Start of Source data

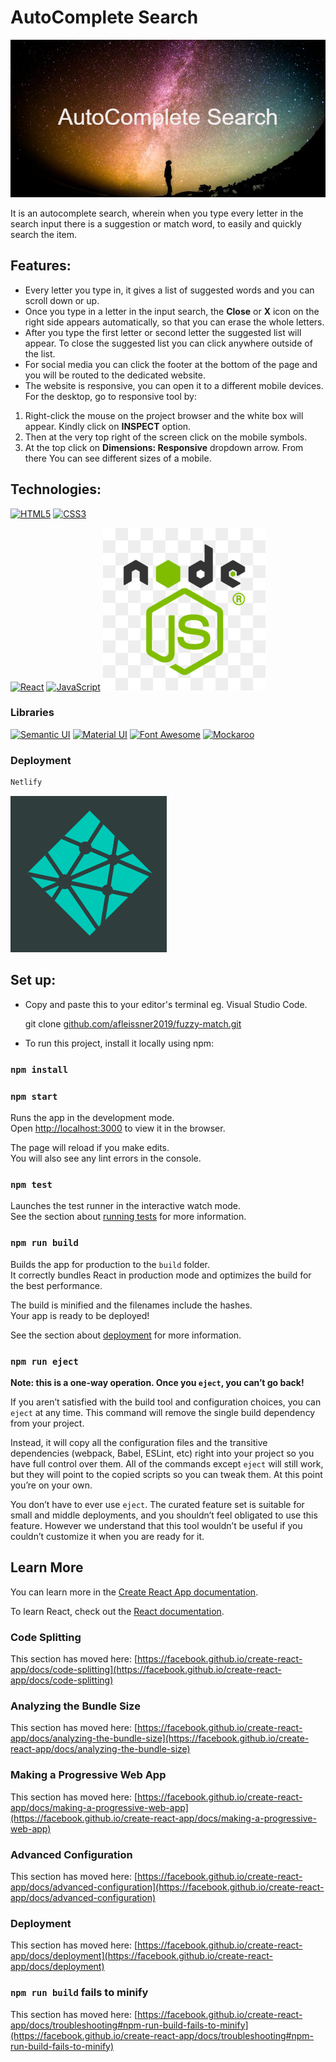 # AutoComplete Search 
<img src = "https://github.com/afleissner2019/fuzzy-match/blob/9d52e2de8357131f6e0da3227871ecbce0ab416e/AutoComplete_Search.png">

It is an autocomplete search, wherein when you type every letter in the search input there is a suggestion or match word, to easily and quickly search the item.

## Features:
- Every letter you type in, it gives a list of suggested words and you can scroll down or up.
- Once you type in a letter in the input search, the **Close** or **X** icon on the right side appears automatically, so that you can erase the whole letters.
- After you type the first letter or second letter the suggested list will appear. To close the suggested list you can click anywhere outside of the list.
- For social media you can click the footer at the bottom of the page and you will be routed to the dedicated website.
- The website is responsive, you can open it to a different mobile devices. For the desktop, go to responsive tool by:
 1. Right-click the mouse on the project browser and the white box will appear. Kindly click on **INSPECT** option.
 2. Then at the very top right of the screen click on the mobile symbols.
 3. At the top click on **Dimensions: Responsive** dropdown arrow. From there You can see different sizes of a mobile.

## Technologies:
[![HTML5](https://img.shields.io/badge/HTML5-0.0-orange)](https://developer.mozilla.org/en-US/docs/Glossary/HTML5) [![CSS3](https://img.shields.io/badge/CSS3-0.0-blue)](https://www.w3schools.com/w3css/w3css_versions.asp)

[![React](https://raw.githubusercontent.com/jalbertsr/logo-badge-images/master/img/react_logo.png)](https://facebook.github.io/react/) [![JavaScript](http://3con14.biz/code/_data/js/intro/js-logo.png)](https://developer.mozilla.org/en-US/docs/Web/JavaScript) [![NodeJS](https://github.com/afleissner2019/fuzzy-match/blob/fb1a9c80427617949fd953e77105d0732a2cc796/node3.jpg)](https://nodejs.org/)



### Libraries
[![Semantic UI](https://img.shields.io/badge/Semantic%20UI-2.4.2-brightgreen)](https://semantic-ui.com/) [![Material UI](https://img.shields.io/badge/Material%20UI-5.0.1-blue)](https://mui.com/) [![Font Awesome](https://img.shields.io/badge/Font%20Awesome-5.15.4-blue)](https://fontawesome.com/v5.15/how-to-use/on-the-web/using-with/react) [![Mockaroo ](https://img.shields.io/badge/Mockaroo-0.0-green)](https://www.mockaroo.com/)
### Deployment
```bash 
Netlify
```
[![Netlify](https://github.com/afleissner2019/fuzzy-match/blob/dc58d0ef0d84cb562ec6f6f9990c8e1ae6dea30e/n2.png)](https://www.netlify.com/)

## Set up:
- Copy and paste this to your editor's terminal eg. Visual Studio Code.

    git clone [github.com/afleissner2019/fuzzy-match.git](github.com/afleissner2019/fuzzy-match.git)


- To run this project, install it locally using npm:
### `npm install`

### `npm start`

Runs the app in the development mode.\
Open [http://localhost:3000](http://localhost:3000) to view it in the browser.

The page will reload if you make edits.\
You will also see any lint errors in the console.

### `npm test`

Launches the test runner in the interactive watch mode.\
See the section about [running tests](https://facebook.github.io/create-react-app/docs/running-tests) for more information.

### `npm run build`

Builds the app for production to the `build` folder.\
It correctly bundles React in production mode and optimizes the build for the best performance.

The build is minified and the filenames include the hashes.\
Your app is ready to be deployed!

See the section about [deployment](https://facebook.github.io/create-react-app/docs/deployment) for more information.

### `npm run eject`

**Note: this is a one-way operation. Once you `eject`, you can’t go back!**

If you aren’t satisfied with the build tool and configuration choices, you can `eject` at any time. This command will remove the single build dependency from your project.

Instead, it will copy all the configuration files and the transitive dependencies (webpack, Babel, ESLint, etc) right into your project so you have full control over them. All of the commands except `eject` will still work, but they will point to the copied scripts so you can tweak them. At this point you’re on your own.

You don’t have to ever use `eject`. The curated feature set is suitable for small and middle deployments, and you shouldn’t feel obligated to use this feature. However we understand that this tool wouldn’t be useful if you couldn’t customize it when you are ready for it.

## Learn More

You can learn more in the [Create React App documentation](https://facebook.github.io/create-react-app/docs/getting-started).

To learn React, check out the [React documentation](https://reactjs.org/).

### Code Splitting

This section has moved here: [https://facebook.github.io/create-react-app/docs/code-splitting](https://facebook.github.io/create-react-app/docs/code-splitting)

### Analyzing the Bundle Size

This section has moved here: [https://facebook.github.io/create-react-app/docs/analyzing-the-bundle-size](https://facebook.github.io/create-react-app/docs/analyzing-the-bundle-size)

### Making a Progressive Web App

This section has moved here: [https://facebook.github.io/create-react-app/docs/making-a-progressive-web-app](https://facebook.github.io/create-react-app/docs/making-a-progressive-web-app)

### Advanced Configuration

This section has moved here: [https://facebook.github.io/create-react-app/docs/advanced-configuration](https://facebook.github.io/create-react-app/docs/advanced-configuration)

### Deployment

This section has moved here: [https://facebook.github.io/create-react-app/docs/deployment](https://facebook.github.io/create-react-app/docs/deployment)

### `npm run build` fails to minify

This section has moved here: [https://facebook.github.io/create-react-app/docs/troubleshooting#npm-run-build-fails-to-minify](https://facebook.github.io/create-react-app/docs/troubleshooting#npm-run-build-fails-to-minify)
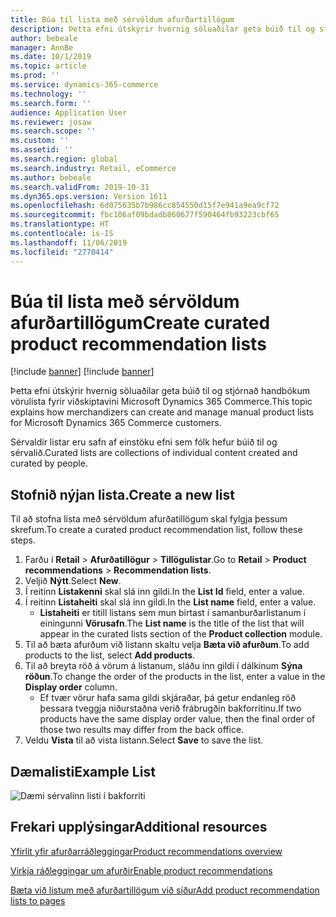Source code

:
 ```yaml
---
title: Búa til lista með sérvöldum afurðartillögum
description: Þetta efni útskýrir hvernig söluaðilar geta búið til og stjórnað handbókum vörulista fyrir viðskiptavini Microsoft Dynamics 365 Commerce.
author: bebeale
manager: AnnBe
ms.date: 10/1/2019
ms.topic: article
ms.prod: ''
ms.service: dynamics-365-commerce
ms.technology: ''
ms.search.form: ''
audience: Application User
ms.reviewer: josaw
ms.search.scope: ''
ms.custom: ''
ms.assetid: ''
ms.search.region: global
ms.search.industry: Retail, eCommerce
ms.author: bebeale
ms.search.validFrom: 2019-10-31
ms.dyn365.ops.version: Version 1611
ms.openlocfilehash: 6d075635b7b986cc854550d15f7e941a9ea9cf72
ms.sourcegitcommit: fbc106af09bdadb860677f590464fb93223cbf65
ms.translationtype: HT
ms.contentlocale: is-IS
ms.lasthandoff: 11/06/2019
ms.locfileid: "2770414"
---
```

# <a name="create-curated-product-recommendation-lists"></a><span data-ttu-id="2d6fd-103">Búa til lista með sérvöldum afurðartillögum</span><span class="sxs-lookup"><span data-stu-id="2d6fd-103">Create curated product recommendation lists</span></span>

[!include [banner](includes/preview-banner.md)]
[!include [banner](includes/banner.md)]

<span data-ttu-id="2d6fd-104">Þetta efni útskýrir hvernig söluaðilar geta búið til og stjórnað handbókum vörulista fyrir viðskiptavini Microsoft Dynamics 365 Commerce.</span><span class="sxs-lookup"><span data-stu-id="2d6fd-104">This topic explains how merchandizers can create and manage manual product lists for Microsoft Dynamics 365 Commerce customers.</span></span>

<span data-ttu-id="2d6fd-105">Sérvaldir listar eru safn af einstöku efni sem fólk hefur búið til og sérvalið.</span><span class="sxs-lookup"><span data-stu-id="2d6fd-105">Curated lists are collections of individual content created and curated by people.</span></span>  

## <a name="create-a-new-list"></a><span data-ttu-id="2d6fd-106">Stofnið nýjan lista.</span><span class="sxs-lookup"><span data-stu-id="2d6fd-106">Create a new list</span></span>

<span data-ttu-id="2d6fd-107">Til að stofna lista með sérvöldum afurðatillögum skal fylgja þessum skrefum.</span><span class="sxs-lookup"><span data-stu-id="2d6fd-107">To create a curated product recommendation list, follow these steps.</span></span>

1. <span data-ttu-id="2d6fd-108">Farðu í **Retail** &gt; **Afurðatillögur** &gt; **Tillögulistar**.</span><span class="sxs-lookup"><span data-stu-id="2d6fd-108">Go to **Retail** &gt; **Product recommendations** &gt; **Recommendation lists**.</span></span>
1. <span data-ttu-id="2d6fd-109">Veljið **Nýtt**.</span><span class="sxs-lookup"><span data-stu-id="2d6fd-109">Select **New**.</span></span>
1. <span data-ttu-id="2d6fd-110">Í reitinn **Listakenni** skal slá inn gildi.</span><span class="sxs-lookup"><span data-stu-id="2d6fd-110">In the **List Id** field, enter a value.</span></span>
1. <span data-ttu-id="2d6fd-111">Í reitinn **Listaheiti** skal slá inn gildi.</span><span class="sxs-lookup"><span data-stu-id="2d6fd-111">In the **List name** field, enter a value.</span></span>
    - <span data-ttu-id="2d6fd-112">**Listaheiti** er titill listans sem mun birtast í samanburðarlistanum í einingunni **Vörusafn**.</span><span class="sxs-lookup"><span data-stu-id="2d6fd-112">The **List name** is the title of the list that will appear in the curated lists section of the **Product collection** module.</span></span>
1. <span data-ttu-id="2d6fd-113">Til að bæta afurðum við listann skaltu velja **Bæta við afurðum**.</span><span class="sxs-lookup"><span data-stu-id="2d6fd-113">To add products to the list, select **Add products**.</span></span>
1. <span data-ttu-id="2d6fd-114">Til að breyta röð á vörum á listanum, sláðu inn gildi í dálkinum **Sýna röðun**.</span><span class="sxs-lookup"><span data-stu-id="2d6fd-114">To change the order of the products in the list, enter a value in the **Display order** column.</span></span>
    - <span data-ttu-id="2d6fd-115">Ef tvær vörur hafa sama gildi skjáraðar, þá getur endanleg röð þessara tveggja niðurstaðna verið frábrugðin bakforritinu.</span><span class="sxs-lookup"><span data-stu-id="2d6fd-115">If two products have the same display order value, then the final order of those two results may differ from the back office.</span></span>
1. <span data-ttu-id="2d6fd-116">Veldu **Vista** til að vista listann.</span><span class="sxs-lookup"><span data-stu-id="2d6fd-116">Select **Save** to save the list.</span></span>

## <a name="example-list"></a><span data-ttu-id="2d6fd-117">Dæmalisti</span><span class="sxs-lookup"><span data-stu-id="2d6fd-117">Example List</span></span>

![Dæmi sérvalinn listi í bakforriti](./media/examplecuratedrecolist.png)

## <a name="additional-resources"></a><span data-ttu-id="2d6fd-119">Frekari upplýsingar</span><span class="sxs-lookup"><span data-stu-id="2d6fd-119">Additional resources</span></span>

[<span data-ttu-id="2d6fd-120">Yfirlit yfir afurðarráðleggingar</span><span class="sxs-lookup"><span data-stu-id="2d6fd-120">Product recommendations overview</span></span>](product-recommendations.md)

[<span data-ttu-id="2d6fd-121">Virkja ráðleggingar um afurðir</span><span class="sxs-lookup"><span data-stu-id="2d6fd-121">Enable product recommendations</span></span>](enable-product-recommendations.md)

[<span data-ttu-id="2d6fd-122">Bæta við listum með afurðartillögum við síður</span><span class="sxs-lookup"><span data-stu-id="2d6fd-122">Add product recommendation lists to pages</span></span>](add-reco-list-to-page.md)
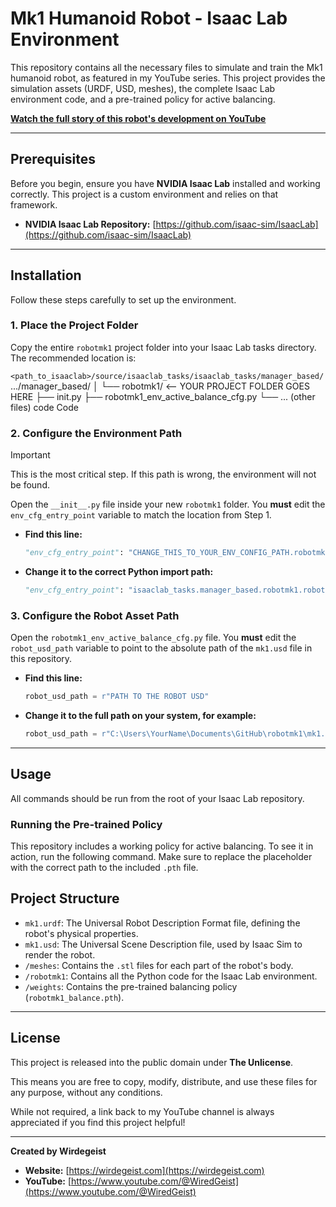 # Mk1 Humanoid Robot - Isaac Lab Environment

This repository contains all the necessary files to simulate and train the Mk1 humanoid robot, as featured in my YouTube series. This project provides the simulation assets (URDF, USD, meshes), the complete Isaac Lab environment code, and a pre-trained policy for active balancing.

**[Watch the full story of this robot's development on YouTube](https://www.youtube.com/@WiredGeist)**

---

## Prerequisites

Before you begin, ensure you have **NVIDIA Isaac Lab** installed and working correctly. This project is a custom environment and relies on that framework.

*   **NVIDIA Isaac Lab Repository:** [https://github.com/isaac-sim/IsaacLab](https://github.com/isaac-sim/IsaacLab)

---

## Installation

Follow these steps carefully to set up the environment.

### 1. Place the Project Folder

Copy the entire `robotmk1` project folder into your Isaac Lab tasks directory. The recommended location is:

`<path_to_isaaclab>/source/isaaclab_tasks/isaaclab_tasks/manager_based/`
.../manager_based/
│
└── robotmk1/ <-- YOUR PROJECT FOLDER GOES HERE
├── init.py
├── robotmk1_env_active_balance_cfg.py
└── ... (other files)
code
Code
### 2. Configure the Environment Path

> [!IMPORTANT]
> This is the most critical step. If this path is wrong, the environment will not be found.

Open the `__init__.py` file inside your new `robotmk1` folder. You **must** edit the `env_cfg_entry_point` variable to match the location from Step 1.

*   **Find this line:**
    ```python
    "env_cfg_entry_point": "CHANGE_THIS_TO_YOUR_ENV_CONFIG_PATH.robotmk1_env_active_balance_cfg:RobotMk1ActiveBalanceEnvCfg",
    ```
*   **Change it to the correct Python import path:**
    ```python
    "env_cfg_entry_point": "isaaclab_tasks.manager_based.robotmk1.robotmk1_env_active_balance_cfg:RobotMk1ActiveBalanceEnvCfg",
    ```

### 3. Configure the Robot Asset Path

Open the `robotmk1_env_active_balance_cfg.py` file. You **must** edit the `robot_usd_path` variable to point to the absolute path of the `mk1.usd` file in this repository.

*   **Find this line:**
    ```python
    robot_usd_path = r"PATH TO THE ROBOT USD"
    ```
*   **Change it to the full path on your system, for example:**
    ```python
    robot_usd_path = r"C:\Users\YourName\Documents\GitHub\robotmk1\mk1.usd"
    ```

---

## Usage

All commands should be run from the root of your Isaac Lab repository.

### Running the Pre-trained Policy

This repository includes a working policy for active balancing. To see it in action, run the following command. Make sure to replace the placeholder with the correct path to the included `.pth` file.

## Project Structure

*   `mk1.urdf`: The Universal Robot Description Format file, defining the robot's physical properties.
*   `mk1.usd`: The Universal Scene Description file, used by Isaac Sim to render the robot.
*   `/meshes`: Contains the `.stl` files for each part of the robot's body.
*   `/robotmk1`: Contains all the Python code for the Isaac Lab environment.
*   `/weights`: Contains the pre-trained balancing policy (`robotmk1_balance.pth`).

---

## License

This project is released into the public domain under **The Unlicense**.

This means you are free to copy, modify, distribute, and use these files for any purpose, without any conditions.

While not required, a link back to my YouTube channel is always appreciated if you find this project helpful!

---

**Created by Wirdegeist**
*   **Website:** [https://wirdegeist.com](https://wirdegeist.com)
*   **YouTube:** [https://www.youtube.com/@WiredGeist](https://www.youtube.com/@WiredGeist)
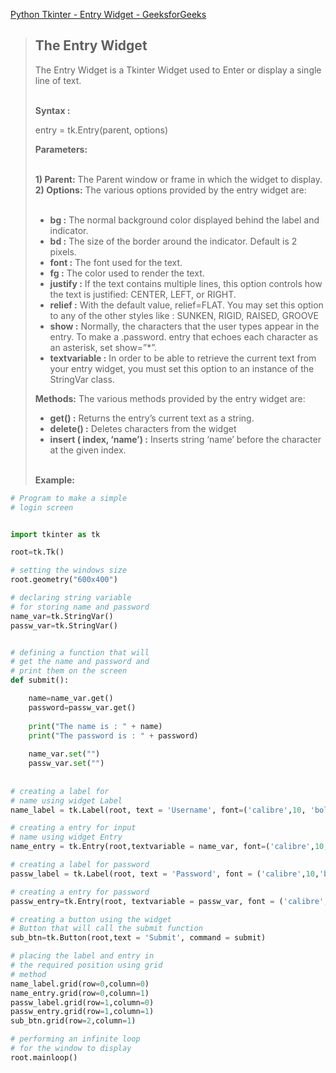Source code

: [Python Tkinter - Entry Widget - GeeksforGeeks](https://www.geeksforgeeks.org/python-tkinter-entry-widget/)

> ## The Entry Widget
> 
> The Entry Widget is a Tkinter Widget used to Enter or display a single line of text.   
>  
> 
> **Syntax :** 
> 
> entry = tk.Entry(parent, options)
> 
> **Parameters:**   
>  
> 
> **1) Parent:** The Parent window or frame in which the widget to display.  
> **2) Options:** The various options provided by the entry widget are:   
>  
> 
> -   **bg :** The normal background color displayed behind the label and indicator. 
> -   **bd :** The size of the border around the indicator. Default is 2 pixels. 
> -   **font :** The font used for the text. 
> -   **fg :** The color used to render the text. 
> -   **justify :** If the text contains multiple lines, this option controls how the text is justified: CENTER, LEFT, or RIGHT. 
> -   **relief :** With the default value, relief=FLAT. You may set this option to any of the other styles like : SUNKEN, RIGID, RAISED, GROOVE 
> -   **show :** Normally, the characters that the user types appear in the entry. To make a .password. entry that echoes each character as an asterisk, set show=”\*”. 
> -   **textvariable :** In order to be able to retrieve the current text from your entry widget, you must set this option to an instance of the StringVar class.
> 
> **Methods:** The various methods provided by the entry widget are: 
> 
> -   **get() :** Returns the entry’s current text as a string. 
> -   **delete() :** Deletes characters from the widget 
> -   **insert ( index, ‘name’) :** Inserts string ‘name’ before the character at the given index.   
>      
> 
> **Example:**

```python
# Program to make a simple
# login screen


import tkinter as tk

root=tk.Tk()

# setting the windows size
root.geometry("600x400")

# declaring string variable
# for storing name and password
name_var=tk.StringVar()
passw_var=tk.StringVar()


# defining a function that will
# get the name and password and
# print them on the screen
def submit():

	name=name_var.get()
	password=passw_var.get()
	
	print("The name is : " + name)
	print("The password is : " + password)
	
	name_var.set("")
	passw_var.set("")
	
	
# creating a label for
# name using widget Label
name_label = tk.Label(root, text = 'Username', font=('calibre',10, 'bold'))

# creating a entry for input
# name using widget Entry
name_entry = tk.Entry(root,textvariable = name_var, font=('calibre',10,'normal'))

# creating a label for password
passw_label = tk.Label(root, text = 'Password', font = ('calibre',10,'bold'))

# creating a entry for password
passw_entry=tk.Entry(root, textvariable = passw_var, font = ('calibre',10,'normal'), show = '*')

# creating a button using the widget
# Button that will call the submit function
sub_btn=tk.Button(root,text = 'Submit', command = submit)

# placing the label and entry in
# the required position using grid
# method
name_label.grid(row=0,column=0)
name_entry.grid(row=0,column=1)
passw_label.grid(row=1,column=0)
passw_entry.grid(row=1,column=1)
sub_btn.grid(row=2,column=1)

# performing an infinite loop
# for the window to display
root.mainloop()

```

End of Source data

■ How to complete this task
Print again the lines of the entries above that fall between the line holding "line of text." and the line holding "Normally, the characters", inclusive, exactly as they stand.

■ Exercise output
> The Entry Widget is a Tkinter Widget used to Enter or display a single line of text.   
>  
> 
> **Syntax :** 
> 
> entry = tk.Entry(parent, options)
> 
> **Parameters:**   
>  
> 
> **1) Parent:** The Parent window or frame in which the widget to display.  
> **2) Options:** The various options provided by the entry widget are:   
>  
> 
> -   **bg :** The normal background color displayed behind the label and indicator. 
> -   **bd :** The size of the border around the indicator. Default is 2 pixels. 
> -   **font :** The font used for the text. 
> -   **fg :** The color used to render the text. 
> -   **justify :** If the text contains multiple lines, this option controls how the text is justified: CENTER, LEFT, or RIGHT. 
> -   **relief :** With the default value, relief=FLAT. You may set this option to any of the other styles like : SUNKEN, RIGID, RAISED, GROOVE 
> -   **show :** Normally, the characters that the user types appear in the entry. To make a .password. entry that echoes each character as an asterisk, set show=”\*”. 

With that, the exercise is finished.